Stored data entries
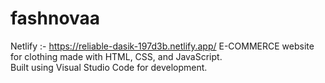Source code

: # fashnovaa
Netlify :- https://reliable-dasik-197d3b.netlify.app/
E-COMMERCE website for clothing made with HTML, CSS, and JavaScript.  
Built using Visual Studio Code for development.
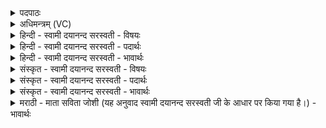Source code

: <details><summary>पदपाठः</summary>

उ॒प॒या॒मगृ॑हीत॒ इत्यु॑पया॒मऽगृ॑हीतः। अ॒सि॒। अ॒श्विभ्या॒मित्य॒श्विऽभ्या॑म्। त्वा॒। सर॑स्वत्यै। त्वा॒। इन्द्रा॑य। त्वा॒। सु॒त्राम्ण॒ इति॑ सु॒ऽत्राम्णे॑। ए॒षः। ते॒। योनिः॑। अ॒श्विभ्या॒मित्य॒श्विऽभ्या॑म्। त्वा॒। सर॑स्वत्यै। त्वा॒। इन्द्रा॑य। त्वा॒। सु॒त्राम्ण॒ इति॑ सु॒ऽत्राम्णे॑। ३३।
</details>

<details><summary>अधिमन्त्रम् (VC)</summary>

- सोमो देवता
- काक्षीवतसुकीर्त्तिर्ऋषिः
- विराट्त्रिष्टुप्
- धैवतः
</details>

<details><summary>हिन्दी - स्वामी दयानन्द सरस्वती - विषयः</summary>

फिर उसी विषय को अगले मन्त्र में कहा है ॥
</details>

<details><summary>हिन्दी - स्वामी दयानन्द सरस्वती - पदार्थः</summary>

पदार्थान्वयभाषाः -  हे विद्वन् ! जो तू (अश्विभ्याम्) पूर्ण विद्यावाले अध्यापक और उपदेशक से (उपयामगृहीतः) उत्तम नियमों के साथ ग्रहण किया हुआ (असि) है, जिस (ते) तेरा (एषः) यह (अश्विभ्याम्) अध्यापक और उपदेशक के साथ (योनिः) विद्यासम्बन्ध है, उस (त्वा) तुझ को (सरस्वत्यै) अच्छी शिक्षायुक्त वाणी के लिये (त्वा) तुझ को (इन्द्राय) उत्कृष्ट ऐश्वर्य्य के लिये और (त्वा) तुझ को (सुत्राम्णे) अच्छे प्रकार रक्षा करनेहारे के लिये मैं ग्रहण करता हूँ, (सरस्वत्यै) उत्तम गुणवाली विदुषी स्त्री के लिये (त्वा) तुझ को (इन्द्राय) परमोत्तम व्यवहार के लिये (त्वा) तुझ को और (सुत्राम्णे) उत्तम रक्षा के लिये (त्वा) तुझ को ग्रहण करता हूँ ॥३३ ॥
</details>

<details><summary>हिन्दी - स्वामी दयानन्द सरस्वती - भावार्थः</summary>

भावार्थभाषाः -  जो विद्वानों से शिक्षा पाये हुए स्वयं उत्तम बुद्धिमान्, जितेन्द्रिय, अनेक विद्याओं से युक्त विद्वानों में प्रेम करनेहारा होवे, वही विद्या और धर्म की प्रवृत्ति के लिये अधिष्ठाता करने योग्य होवे ॥३३ ॥
</details>

<details><summary>संस्कृत - स्वामी दयानन्द सरस्वती - विषयः</summary>

पुनस्तमेव विषयमाह ॥
</details>

<details><summary>संस्कृत - स्वामी दयानन्द सरस्वती - पदार्थः</summary>

पदार्थान्वयभाषाः -  हे विद्वन् ! यस्त्वमश्वियामुपयामगृहीतोऽसि, यस्य त एषोऽश्विभ्यां सह योनिरस्ति, तं त्वा सरस्वत्यै त्वेन्द्राय त्वा सुत्राम्णे चाहं गृह्णामि, सरस्वत्यै त्वेन्द्राय त्वा सुत्राम्णे त्वा गृह्णामि ॥३३ ॥
</details>

<details><summary>संस्कृत - स्वामी दयानन्द सरस्वती - भावार्थः</summary>

भावार्थभाषाः -  यो विद्वद्भिः शिक्षितः स्वयं सुप्रज्ञो जितेन्द्रियो विविधविद्यो विद्वत्प्रियः स्यात्, स एव विद्याधर्मप्रवृत्तयेऽधिष्ठाता कर्त्तव्यो भवेत् ॥३३ ॥
</details>

<details><summary>मराठी - माता सविता जोशी (यह अनुवाद स्वामी दयानन्द सरस्वती जी के आधार पर किया गया है।) - भावार्थः</summary>

भावार्थभाषाः -  जो विद्वानांकडून शिक्षण घेतलेला, बुद्धिमान, जितेंद्रिय, अनेक विद्यांनीयुक्त असलेल्या विद्वानांना प्रेम करणारा असेल तोच विद्या व धर्माचा अधिष्ठाता बनण्यायोग्य असतो.
</details>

» Exercise brief
The copy should hold every entry above word for word and none of the pictures.

» Exercise response
Source code

: # fashnovaa
Netlify :- https://reliable-dasik-197d3b.netlify.app/
E-COMMERCE website for clothing made with HTML, CSS, and JavaScript.  
Built using Visual Studio Code for development.
Source code

: <details><summary>पदपाठः</summary>

उ॒प॒या॒मगृ॑हीत॒ इत्यु॑पया॒मऽगृ॑हीतः। अ॒सि॒। अ॒श्विभ्या॒मित्य॒श्विऽभ्या॑म्। त्वा॒। सर॑स्वत्यै। त्वा॒। इन्द्रा॑य। त्वा॒। सु॒त्राम्ण॒ इति॑ सु॒ऽत्राम्णे॑। ए॒षः। ते॒। योनिः॑। अ॒श्विभ्या॒मित्य॒श्विऽभ्या॑म्। त्वा॒। सर॑स्वत्यै। त्वा॒। इन्द्रा॑य। त्वा॒। सु॒त्राम्ण॒ इति॑ सु॒ऽत्राम्णे॑। ३३।
</details>

<details><summary>अधिमन्त्रम् (VC)</summary>

- सोमो देवता
- काक्षीवतसुकीर्त्तिर्ऋषिः
- विराट्त्रिष्टुप्
- धैवतः
</details>

<details><summary>हिन्दी - स्वामी दयानन्द सरस्वती - विषयः</summary>

फिर उसी विषय को अगले मन्त्र में कहा है ॥
</details>

<details><summary>हिन्दी - स्वामी दयानन्द सरस्वती - पदार्थः</summary>

पदार्थान्वयभाषाः -  हे विद्वन् ! जो तू (अश्विभ्याम्) पूर्ण विद्यावाले अध्यापक और उपदेशक से (उपयामगृहीतः) उत्तम नियमों के साथ ग्रहण किया हुआ (असि) है, जिस (ते) तेरा (एषः) यह (अश्विभ्याम्) अध्यापक और उपदेशक के साथ (योनिः) विद्यासम्बन्ध है, उस (त्वा) तुझ को (सरस्वत्यै) अच्छी शिक्षायुक्त वाणी के लिये (त्वा) तुझ को (इन्द्राय) उत्कृष्ट ऐश्वर्य्य के लिये और (त्वा) तुझ को (सुत्राम्णे) अच्छे प्रकार रक्षा करनेहारे के लिये मैं ग्रहण करता हूँ, (सरस्वत्यै) उत्तम गुणवाली विदुषी स्त्री के लिये (त्वा) तुझ को (इन्द्राय) परमोत्तम व्यवहार के लिये (त्वा) तुझ को और (सुत्राम्णे) उत्तम रक्षा के लिये (त्वा) तुझ को ग्रहण करता हूँ ॥३३ ॥
</details>

<details><summary>हिन्दी - स्वामी दयानन्द सरस्वती - भावार्थः</summary>

भावार्थभाषाः -  जो विद्वानों से शिक्षा पाये हुए स्वयं उत्तम बुद्धिमान्, जितेन्द्रिय, अनेक विद्याओं से युक्त विद्वानों में प्रेम करनेहारा होवे, वही विद्या और धर्म की प्रवृत्ति के लिये अधिष्ठाता करने योग्य होवे ॥३३ ॥
</details>

<details><summary>संस्कृत - स्वामी दयानन्द सरस्वती - विषयः</summary>

पुनस्तमेव विषयमाह ॥
</details>

<details><summary>संस्कृत - स्वामी दयानन्द सरस्वती - पदार्थः</summary>

पदार्थान्वयभाषाः -  हे विद्वन् ! यस्त्वमश्वियामुपयामगृहीतोऽसि, यस्य त एषोऽश्विभ्यां सह योनिरस्ति, तं त्वा सरस्वत्यै त्वेन्द्राय त्वा सुत्राम्णे चाहं गृह्णामि, सरस्वत्यै त्वेन्द्राय त्वा सुत्राम्णे त्वा गृह्णामि ॥३३ ॥
</details>

<details><summary>संस्कृत - स्वामी दयानन्द सरस्वती - भावार्थः</summary>

भावार्थभाषाः -  यो विद्वद्भिः शिक्षितः स्वयं सुप्रज्ञो जितेन्द्रियो विविधविद्यो विद्वत्प्रियः स्यात्, स एव विद्याधर्मप्रवृत्तयेऽधिष्ठाता कर्त्तव्यो भवेत् ॥३३ ॥
</details>

<details><summary>मराठी - माता सविता जोशी (यह अनुवाद स्वामी दयानन्द सरस्वती जी के आधार पर किया गया है।) - भावार्थः</summary>

भावार्थभाषाः -  जो विद्वानांकडून शिक्षण घेतलेला, बुद्धिमान, जितेंद्रिय, अनेक विद्यांनीयुक्त असलेल्या विद्वानांना प्रेम करणारा असेल तोच विद्या व धर्माचा अधिष्ठाता बनण्यायोग्य असतो.
</details>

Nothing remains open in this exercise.